One new guide in the handbook tradition – and one that is decidedly on point for 2015 – is the slim, black, cloth-bound volume, Obfuscation: A User’s Guide for Privacy and Protest, published by MIT Press. A collaboration between technologist Finn Brunton and philosopher Helen Nissenbaum, both of New York University, Obfuscation packs utility, charm and conviction into its tightly-composed 100-page core. This is a thin book, but its ambition is vast.
Brunton and Nissenbaum aim to start a “big little revolution” in the data-mining and surveillance business, by “throwing some sand in the gears, kicking up dust and making some noise”. Specifically, the authors champion the titular term, obfuscation, or “the addition of ambiguous, confusing, or misleading information to interfere with surveillance and data collection projects”. The objective of such measures is to thwart profiling, “to buy time, gain cover, and hide in a crowd of signals”.
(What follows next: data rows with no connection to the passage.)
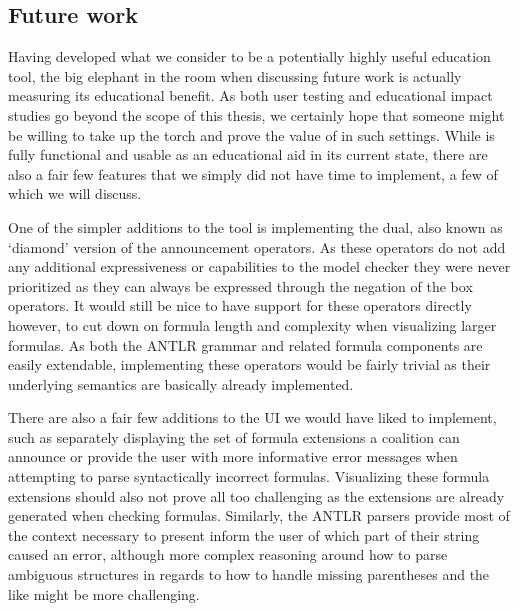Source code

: \subsection{Future work}


Having developed what we consider to be a potentially highly useful education tool, the big elephant in the room when discussing future work is actually measuring its educational benefit. As both user testing and educational impact studies go beyond the scope of this thesis, we certainly hope that someone might be willing to take up the torch and prove the value of \cname in such settings. While \cname is fully functional and usable as an educational aid in its current state, there are also a fair few features that we simply did not have time to implement, a few of which we will discuss.

One of the simpler additions to the tool is implementing the dual, also known as `diamond' version of the announcement operators. As these operators do not add any additional expressiveness or capabilities to the model checker they were never prioritized as they can always be expressed through the negation of the box operators. It would still be nice to have support for these operators directly however, to cut down on formula length and complexity when visualizing larger formulas. As both the ANTLR grammar and related formula components are easily extendable, implementing these operators would be fairly trivial as their underlying semantics are basically already implemented.

There are also a fair few additions to the UI we would have liked to implement, such as separately displaying the set of formula extensions a coalition can announce or provide the user with more informative error messages when attempting to parse syntactically incorrect formulas. Visualizing these formula extensions should also not prove all too challenging as the extensions are already generated when checking formulas. Similarly, the ANTLR parsers provide most of the context necessary to present inform the user of which part of their string caused an error, although more complex reasoning around how to parse ambiguous structures in regards to how to handle missing parentheses and the like might be more challenging. 

\\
Read Julia’s review and then order Obfuscation: A User’s Guide for Privacy and Protest or add it to your wish list!
MIT Press give this description:
With Obfuscation, Finn Brunton and Helen Nissenbaum mean to start a revolution. They are calling us not to the barricades but to our computers, offering us ways to fight today’s pervasive digital surveillance—the collection of our data by governments, corporations, advertisers, and hackers. To the toolkit of privacy protecting techniques and projects, they propose adding obfuscation: the deliberate use of ambiguous, confusing, or misleading information to interfere with surveillance and data collection projects. Brunton and Nissenbaum provide tools and a rationale for evasion, noncompliance, refusal, even sabotage—especially for average users, those of us not in a position to opt out or exert control over data about ourselves. Obfuscation will teach users to push back, software developers to keep their user data safe, and policy makers to gather data without misusing it.
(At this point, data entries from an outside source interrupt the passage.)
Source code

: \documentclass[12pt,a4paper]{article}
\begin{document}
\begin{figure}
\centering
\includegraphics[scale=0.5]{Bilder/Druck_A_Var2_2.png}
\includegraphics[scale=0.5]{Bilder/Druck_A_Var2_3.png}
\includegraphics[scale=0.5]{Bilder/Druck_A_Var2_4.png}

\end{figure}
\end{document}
Brunton and Nissenbaum present a guide to the forms and formats that obfuscation has taken and explain how to craft its implementation to suit the goal and the adversary. They describe a series of historical and contemporary examples, including radar chaff deployed by World War II pilots, Twitter bots that hobbled the social media strategy of popular protest movements, and software that can camouflage users’ search queries and stymie online advertising. They go on to consider obfuscation in more general terms, discussing why obfuscation is necessary, whether it is justified, how it works, and how it can be integrated with other privacy practices and technologies.
In hardcover, Obfuscation retails at $19.95, for 136 pages.
MIT should issue a paperback version for $5.00 (or less in bulk), to put Obfuscation in the range of conference swag.
The underlying principles and discussion are all very scholarly I’m sure (I haven’t read it yet) but obfuscation can only flourish when practiced in large numbers. Cf. “I’m Spartacus”. Spartacus (IMDB), Spartacus Film (Wikipedia)
To paraphrase the Capital One ad: How many different identities do you have in your wallet?